**What the task requires**
Starting at the top line, print the entries below exactly as they are and skip every picture.

**Source information**
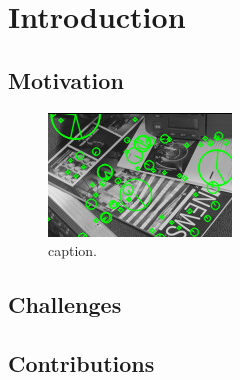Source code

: \chapter{Introduction}
\label{chap:intro}

\section{Motivation}
\label{sect:motivation}

\begin{figure}[!ht]
	\centering
	\includegraphics[width=0.9\linewidth]{image.jpg}
	\caption{caption.}
	\label{img:example}
\end{figure}

\section{Challenges}

\section{Contributions}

**Written answer**
Source code

: \chapter{Introduction}
\label{chap:intro}

\section{Motivation}
\label{sect:motivation}

\begin{figure}[!ht]
	\centering
	\includegraphics[width=0.9\linewidth]{image.jpg}
	\caption{caption.}
	\label{img:example}
\end{figure}

\section{Challenges}

\section{Contributions}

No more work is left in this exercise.